[Saved entries]

──────────────────────────────

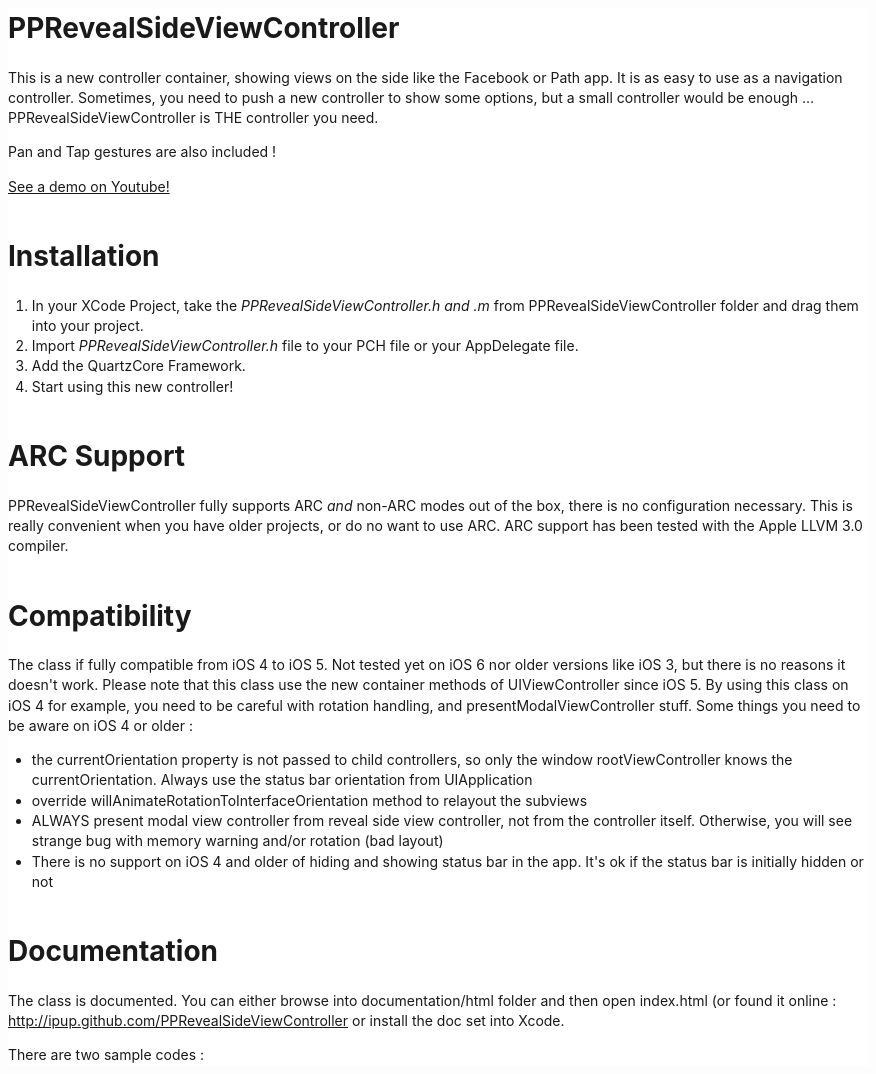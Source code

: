 PPRevealSideViewController
==========================

This is a new controller container, showing views on the side like the Facebook or Path app. It is as easy to use as a navigation controller.
Sometimes, you need to push a new controller to show some options, but a small controller would be enough … PPRevealSideViewController is THE controller you need.

Pan and Tap gestures are also included !

[See a demo on Youtube!](http://www.youtube.com/watch?v=lsc7RQvyy20)

# Installation

1. In your XCode Project, take the *PPRevealSideViewController.h and .m* from PPRevealSideViewController folder and drag them into your project. 
2. Import *PPRevealSideViewController.h* file to your PCH file or your AppDelegate file.
3. Add the QuartzCore Framework.
4. Start using this new controller!

# ARC Support

PPRevealSideViewController fully supports ARC *and* non-ARC modes out of the box, there is no configuration necessary. This is really convenient when you have older projects, or do no want to use ARC.  ARC support has been tested with the Apple LLVM 3.0 compiler.

# Compatibility

The class if fully compatible from iOS 4 to iOS 5. Not tested yet on iOS 6 nor older versions like iOS 3, but there is no reasons it doesn't work.
Please note that this class use the new container methods of UIViewController since iOS 5. By using this class on iOS 4 for example, you need to be careful with rotation handling, and presentModalViewController stuff.
Some things you need to be aware on iOS 4 or older :

* the currentOrientation property is not passed to child controllers, so only the window rootViewController knows the currentOrientation. Always use the status bar orientation from UIApplication
* override willAnimateRotationToInterfaceOrientation method to relayout the subviews
* ALWAYS present modal view controller from reveal side view controller, not from the controller itself. Otherwise, you will see strange bug with memory warning and/or rotation (bad layout)
* There is no support on iOS 4 and older of hiding and showing status bar in the app. It's ok if the status bar is initially hidden or not

# Documentation 

The class is documented. You can either browse into documentation/html folder and then open index.html (or found it online : http://ipup.github.com/PPRevealSideViewController or install the doc set into Xcode.

There are two sample codes :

──────────────────────────────

**PROBLEM DESCRIPTION:** Because only the text is wanted, repeat all the entries exactly and leave out the pictures.

**RESPONSE AREA:**
Source code

: PPRevealSideViewController
==========================

This is a new controller container, showing views on the side like the Facebook or Path app. It is as easy to use as a navigation controller.
Sometimes, you need to push a new controller to show some options, but a small controller would be enough … PPRevealSideViewController is THE controller you need.

Pan and Tap gestures are also included !

[See a demo on Youtube!](http://www.youtube.com/watch?v=lsc7RQvyy20)

# Installation

1. In your XCode Project, take the *PPRevealSideViewController.h and .m* from PPRevealSideViewController folder and drag them into your project. 
2. Import *PPRevealSideViewController.h* file to your PCH file or your AppDelegate file.
3. Add the QuartzCore Framework.
4. Start using this new controller!

# ARC Support

PPRevealSideViewController fully supports ARC *and* non-ARC modes out of the box, there is no configuration necessary. This is really convenient when you have older projects, or do no want to use ARC.  ARC support has been tested with the Apple LLVM 3.0 compiler.

# Compatibility

The class if fully compatible from iOS 4 to iOS 5. Not tested yet on iOS 6 nor older versions like iOS 3, but there is no reasons it doesn't work.
Please note that this class use the new container methods of UIViewController since iOS 5. By using this class on iOS 4 for example, you need to be careful with rotation handling, and presentModalViewController stuff.
Some things you need to be aware on iOS 4 or older :

* the currentOrientation property is not passed to child controllers, so only the window rootViewController knows the currentOrientation. Always use the status bar orientation from UIApplication
* override willAnimateRotationToInterfaceOrientation method to relayout the subviews
* ALWAYS present modal view controller from reveal side view controller, not from the controller itself. Otherwise, you will see strange bug with memory warning and/or rotation (bad layout)
* There is no support on iOS 4 and older of hiding and showing status bar in the app. It's ok if the status bar is initially hidden or not

# Documentation 

The class is documented. You can either browse into documentation/html folder and then open index.html (or found it online : http://ipup.github.com/PPRevealSideViewController or install the doc set into Xcode.

There are two sample codes :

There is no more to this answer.